O governador do Rio de Janeiro, Wilson Witzel (PSC), chegou à ponte Rio-Niterói logo após o sequestrador de um ônibus ser morto pela polícia na manhã desta terça-feira (20). O executivo pousou em um helicóptero da Polícia Civil e, após descer da aeronave, comemorou a atuação dos agentes.

“Primeiro eu quero agradecer a Deus. Não foi a melhor solução possível, o ideal era que todos saíssem com vida, mas tomamos a decisão de salvar os reféns”, afirmou. “(Tomamos a decisão de) solucionar o problema rapidamente, foi um trabalho muito técnico da polícia, que usou atiradores de elite, eu fiquei monitorando o tempo todo.”

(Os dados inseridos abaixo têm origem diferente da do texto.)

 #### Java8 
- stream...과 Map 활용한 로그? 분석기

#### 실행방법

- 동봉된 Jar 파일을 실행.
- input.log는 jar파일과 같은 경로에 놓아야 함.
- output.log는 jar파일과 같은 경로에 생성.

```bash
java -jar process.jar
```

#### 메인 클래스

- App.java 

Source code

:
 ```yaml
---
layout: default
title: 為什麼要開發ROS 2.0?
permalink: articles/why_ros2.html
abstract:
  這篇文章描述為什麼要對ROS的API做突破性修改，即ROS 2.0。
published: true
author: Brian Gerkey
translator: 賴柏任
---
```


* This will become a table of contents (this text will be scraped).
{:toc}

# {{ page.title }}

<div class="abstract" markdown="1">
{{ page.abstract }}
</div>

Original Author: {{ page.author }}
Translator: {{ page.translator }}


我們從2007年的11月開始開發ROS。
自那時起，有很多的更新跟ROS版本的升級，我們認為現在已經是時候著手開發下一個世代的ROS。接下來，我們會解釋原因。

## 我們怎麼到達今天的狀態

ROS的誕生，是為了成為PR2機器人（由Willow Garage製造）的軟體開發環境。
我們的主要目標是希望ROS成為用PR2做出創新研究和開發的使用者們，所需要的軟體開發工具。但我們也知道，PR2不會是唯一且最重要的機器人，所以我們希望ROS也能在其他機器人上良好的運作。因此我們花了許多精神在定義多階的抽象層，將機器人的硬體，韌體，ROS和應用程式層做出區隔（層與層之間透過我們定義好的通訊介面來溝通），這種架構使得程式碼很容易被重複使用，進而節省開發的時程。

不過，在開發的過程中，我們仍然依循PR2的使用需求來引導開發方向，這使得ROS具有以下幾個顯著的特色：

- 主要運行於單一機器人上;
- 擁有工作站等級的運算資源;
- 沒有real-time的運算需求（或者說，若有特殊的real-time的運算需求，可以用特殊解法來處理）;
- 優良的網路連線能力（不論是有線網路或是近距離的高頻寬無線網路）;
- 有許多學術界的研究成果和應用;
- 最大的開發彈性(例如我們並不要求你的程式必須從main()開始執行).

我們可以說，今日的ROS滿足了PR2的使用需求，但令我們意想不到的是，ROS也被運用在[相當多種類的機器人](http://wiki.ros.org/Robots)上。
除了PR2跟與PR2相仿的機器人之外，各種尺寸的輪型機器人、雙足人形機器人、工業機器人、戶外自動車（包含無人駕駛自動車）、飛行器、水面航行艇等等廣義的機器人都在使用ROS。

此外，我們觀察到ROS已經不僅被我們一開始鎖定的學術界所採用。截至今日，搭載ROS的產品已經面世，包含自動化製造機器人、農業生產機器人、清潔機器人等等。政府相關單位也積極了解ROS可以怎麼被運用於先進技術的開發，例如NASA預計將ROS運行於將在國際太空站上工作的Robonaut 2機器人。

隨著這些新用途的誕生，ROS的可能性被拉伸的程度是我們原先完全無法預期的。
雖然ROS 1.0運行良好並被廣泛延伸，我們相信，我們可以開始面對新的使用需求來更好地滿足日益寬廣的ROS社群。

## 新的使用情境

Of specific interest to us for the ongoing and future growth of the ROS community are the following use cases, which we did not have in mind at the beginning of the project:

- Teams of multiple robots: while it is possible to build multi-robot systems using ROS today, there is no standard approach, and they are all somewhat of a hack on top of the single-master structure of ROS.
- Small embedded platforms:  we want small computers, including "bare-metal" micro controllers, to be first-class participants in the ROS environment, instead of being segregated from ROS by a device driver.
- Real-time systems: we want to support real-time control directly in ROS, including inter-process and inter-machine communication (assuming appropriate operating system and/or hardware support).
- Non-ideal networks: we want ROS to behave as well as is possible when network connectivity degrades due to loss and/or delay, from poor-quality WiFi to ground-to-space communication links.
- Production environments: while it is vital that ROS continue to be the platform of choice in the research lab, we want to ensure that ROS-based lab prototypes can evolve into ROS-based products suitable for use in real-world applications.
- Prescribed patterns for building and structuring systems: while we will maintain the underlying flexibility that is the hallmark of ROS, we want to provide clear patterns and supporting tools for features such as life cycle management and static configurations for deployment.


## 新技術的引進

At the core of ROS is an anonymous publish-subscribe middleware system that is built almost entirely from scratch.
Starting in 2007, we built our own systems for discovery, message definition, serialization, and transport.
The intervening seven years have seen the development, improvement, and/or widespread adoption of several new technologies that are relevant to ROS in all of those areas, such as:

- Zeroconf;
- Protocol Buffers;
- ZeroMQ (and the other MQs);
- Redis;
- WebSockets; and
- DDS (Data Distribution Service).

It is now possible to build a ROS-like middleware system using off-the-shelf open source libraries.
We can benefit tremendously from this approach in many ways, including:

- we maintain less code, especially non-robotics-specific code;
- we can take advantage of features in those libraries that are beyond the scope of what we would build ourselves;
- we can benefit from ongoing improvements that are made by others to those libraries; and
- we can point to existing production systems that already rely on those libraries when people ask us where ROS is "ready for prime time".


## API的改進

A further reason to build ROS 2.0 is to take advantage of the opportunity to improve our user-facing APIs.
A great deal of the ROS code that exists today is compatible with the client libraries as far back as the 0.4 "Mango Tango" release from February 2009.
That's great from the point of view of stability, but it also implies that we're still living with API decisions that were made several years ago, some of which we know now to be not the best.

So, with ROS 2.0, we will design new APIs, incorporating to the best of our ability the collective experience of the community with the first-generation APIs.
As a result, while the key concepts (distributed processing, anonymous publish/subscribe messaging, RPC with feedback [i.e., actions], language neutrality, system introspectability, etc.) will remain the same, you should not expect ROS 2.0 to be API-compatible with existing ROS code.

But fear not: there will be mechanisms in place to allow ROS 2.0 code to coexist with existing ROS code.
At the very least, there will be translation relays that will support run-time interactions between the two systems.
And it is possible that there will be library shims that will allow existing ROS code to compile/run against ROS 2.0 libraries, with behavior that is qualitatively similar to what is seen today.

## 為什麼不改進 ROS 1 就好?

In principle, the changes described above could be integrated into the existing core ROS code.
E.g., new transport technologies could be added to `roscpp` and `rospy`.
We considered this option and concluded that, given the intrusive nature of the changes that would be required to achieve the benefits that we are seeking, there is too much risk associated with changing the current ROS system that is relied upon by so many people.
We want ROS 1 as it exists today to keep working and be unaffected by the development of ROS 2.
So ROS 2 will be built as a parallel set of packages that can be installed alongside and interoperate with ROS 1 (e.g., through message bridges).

O governador confirmou a morte do sequestrador e informou que ele não é policial, conforme foi divulgado inicialmente. Witzel disse que conversou com parentes do sequestrador, que pediram desculpas à população e aos reféns por seu comportamento.

“Falaram que houve uma falha na educação, a mãe dele estava chorando muito”, disse o governador. 

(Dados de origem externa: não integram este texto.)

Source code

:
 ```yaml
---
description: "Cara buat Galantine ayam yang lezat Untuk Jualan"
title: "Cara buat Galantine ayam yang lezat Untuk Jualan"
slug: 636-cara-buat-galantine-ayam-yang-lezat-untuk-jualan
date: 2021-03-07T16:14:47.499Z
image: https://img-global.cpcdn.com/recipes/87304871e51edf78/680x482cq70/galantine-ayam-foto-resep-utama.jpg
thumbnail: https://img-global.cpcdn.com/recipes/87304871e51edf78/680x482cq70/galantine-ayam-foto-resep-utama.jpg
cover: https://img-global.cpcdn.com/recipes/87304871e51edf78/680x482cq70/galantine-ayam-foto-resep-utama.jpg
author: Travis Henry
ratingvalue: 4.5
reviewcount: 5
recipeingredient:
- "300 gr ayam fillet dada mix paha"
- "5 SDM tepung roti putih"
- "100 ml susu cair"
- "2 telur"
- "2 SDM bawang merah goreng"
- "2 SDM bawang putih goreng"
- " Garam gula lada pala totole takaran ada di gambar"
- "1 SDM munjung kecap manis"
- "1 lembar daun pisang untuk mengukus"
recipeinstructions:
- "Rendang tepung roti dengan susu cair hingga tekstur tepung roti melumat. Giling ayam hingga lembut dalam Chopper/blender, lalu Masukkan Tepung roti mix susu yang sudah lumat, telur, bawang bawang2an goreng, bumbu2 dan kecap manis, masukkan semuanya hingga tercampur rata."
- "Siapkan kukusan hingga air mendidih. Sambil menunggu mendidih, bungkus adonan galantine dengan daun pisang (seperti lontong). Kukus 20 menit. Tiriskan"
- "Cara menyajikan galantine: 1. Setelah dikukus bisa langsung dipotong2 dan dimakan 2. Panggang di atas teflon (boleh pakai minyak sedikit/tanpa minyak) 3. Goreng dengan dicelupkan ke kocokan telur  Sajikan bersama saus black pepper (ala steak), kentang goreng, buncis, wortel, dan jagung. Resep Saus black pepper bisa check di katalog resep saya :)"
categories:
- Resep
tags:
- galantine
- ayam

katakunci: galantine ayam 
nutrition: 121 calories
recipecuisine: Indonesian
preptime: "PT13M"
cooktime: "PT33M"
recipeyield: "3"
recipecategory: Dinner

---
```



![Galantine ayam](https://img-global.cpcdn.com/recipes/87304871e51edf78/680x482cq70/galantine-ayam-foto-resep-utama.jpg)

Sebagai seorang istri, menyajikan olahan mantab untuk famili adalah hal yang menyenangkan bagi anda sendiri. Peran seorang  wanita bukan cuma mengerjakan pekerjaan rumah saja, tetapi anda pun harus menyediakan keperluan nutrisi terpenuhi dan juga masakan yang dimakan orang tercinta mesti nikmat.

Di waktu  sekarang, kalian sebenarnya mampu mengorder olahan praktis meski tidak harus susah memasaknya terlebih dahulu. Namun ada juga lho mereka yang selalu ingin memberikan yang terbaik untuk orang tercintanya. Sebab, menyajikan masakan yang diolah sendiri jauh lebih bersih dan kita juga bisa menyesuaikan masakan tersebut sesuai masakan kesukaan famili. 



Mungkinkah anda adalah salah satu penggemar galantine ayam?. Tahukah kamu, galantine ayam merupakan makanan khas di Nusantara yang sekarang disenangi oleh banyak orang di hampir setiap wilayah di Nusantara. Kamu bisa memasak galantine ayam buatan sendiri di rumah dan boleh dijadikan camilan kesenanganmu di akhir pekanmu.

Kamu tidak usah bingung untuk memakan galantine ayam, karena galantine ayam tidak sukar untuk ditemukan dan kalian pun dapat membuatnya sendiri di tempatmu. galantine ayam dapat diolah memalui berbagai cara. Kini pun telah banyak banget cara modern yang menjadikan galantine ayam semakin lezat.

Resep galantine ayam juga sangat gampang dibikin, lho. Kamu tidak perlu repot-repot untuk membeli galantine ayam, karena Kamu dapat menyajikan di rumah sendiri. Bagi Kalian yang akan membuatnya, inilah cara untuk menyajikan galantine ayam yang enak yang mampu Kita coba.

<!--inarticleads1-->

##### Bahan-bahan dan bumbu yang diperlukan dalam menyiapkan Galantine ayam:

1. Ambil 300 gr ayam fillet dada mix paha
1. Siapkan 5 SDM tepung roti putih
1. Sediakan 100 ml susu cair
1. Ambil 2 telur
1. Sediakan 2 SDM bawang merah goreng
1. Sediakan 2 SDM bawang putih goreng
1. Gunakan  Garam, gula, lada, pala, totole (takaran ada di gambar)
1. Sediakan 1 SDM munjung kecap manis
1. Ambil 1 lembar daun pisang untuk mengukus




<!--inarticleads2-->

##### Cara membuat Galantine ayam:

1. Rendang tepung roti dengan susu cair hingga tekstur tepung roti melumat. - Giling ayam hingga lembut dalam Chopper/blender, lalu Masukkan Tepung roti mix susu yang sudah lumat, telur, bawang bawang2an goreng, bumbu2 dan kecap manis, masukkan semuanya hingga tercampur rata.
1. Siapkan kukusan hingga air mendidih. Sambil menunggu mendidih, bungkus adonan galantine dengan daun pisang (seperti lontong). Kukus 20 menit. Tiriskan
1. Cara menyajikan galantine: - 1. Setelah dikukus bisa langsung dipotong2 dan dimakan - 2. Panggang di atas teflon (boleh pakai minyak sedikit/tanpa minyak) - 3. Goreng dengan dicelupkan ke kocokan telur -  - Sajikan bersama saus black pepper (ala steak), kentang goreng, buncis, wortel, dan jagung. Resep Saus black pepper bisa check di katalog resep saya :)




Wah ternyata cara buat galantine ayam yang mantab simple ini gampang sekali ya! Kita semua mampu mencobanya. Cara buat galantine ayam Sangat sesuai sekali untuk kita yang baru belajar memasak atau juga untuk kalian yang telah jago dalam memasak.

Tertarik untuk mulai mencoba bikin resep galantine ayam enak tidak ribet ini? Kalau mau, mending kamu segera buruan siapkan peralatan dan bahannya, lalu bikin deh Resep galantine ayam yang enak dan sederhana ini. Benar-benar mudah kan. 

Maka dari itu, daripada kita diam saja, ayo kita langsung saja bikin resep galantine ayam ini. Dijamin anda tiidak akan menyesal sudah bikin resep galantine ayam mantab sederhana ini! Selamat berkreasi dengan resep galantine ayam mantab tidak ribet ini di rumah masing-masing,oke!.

Wilson Witzel informou que a recém-criada Secretaria de Vitimização irá cuidar não apenas dos 37 reféns, mas também da família do homem morto.

O governador aproveitou o que chamou de “sucesso” da operação para comparar com a situação das comunidades, onde pelo menos cinco jovens foram mortos, vítimas de bala perdida na última semana.

“Foi um trabalho de excelência, se a PM não tivesse abatido o criminoso, muitas vidas não teriam sido poupadas, e é isso que está acontecendo nas comunidades: se a polícia puder abater quem está de fuzil, muitas vidas serão poupadas. Fizemos a oração do Pai Nosso junto com as vítimas e oramos pelo criminoso que morreu”.

O porta-voz da PM fluminense, coronel Mauro Fliess, considerou a ação policial bem-sucedida e parabenizou os agentes envolvidos na ocorrência.

“Essa é a polícia que queremos ver. Foi necessário o disparo de um sniper para neutralizar o marginal e salvar todas as pessoas do ônibus. Estamos prestando toda a atenção à saúde dos reféns e agindo com solidariedade. Parabenizo todos os envolvidos”, afirmou o porta-voz. “Nenhum refém ferido, eles estão recebendo atendimentos médicos e psicológicos em caso de necessidade. Mas nenhum ferimento.”

A arma do sequestrador era de brinquedo, mas, segundo o coronel Fliess, o homem jogou combustível no veículo e ameaçou incendiá-lo.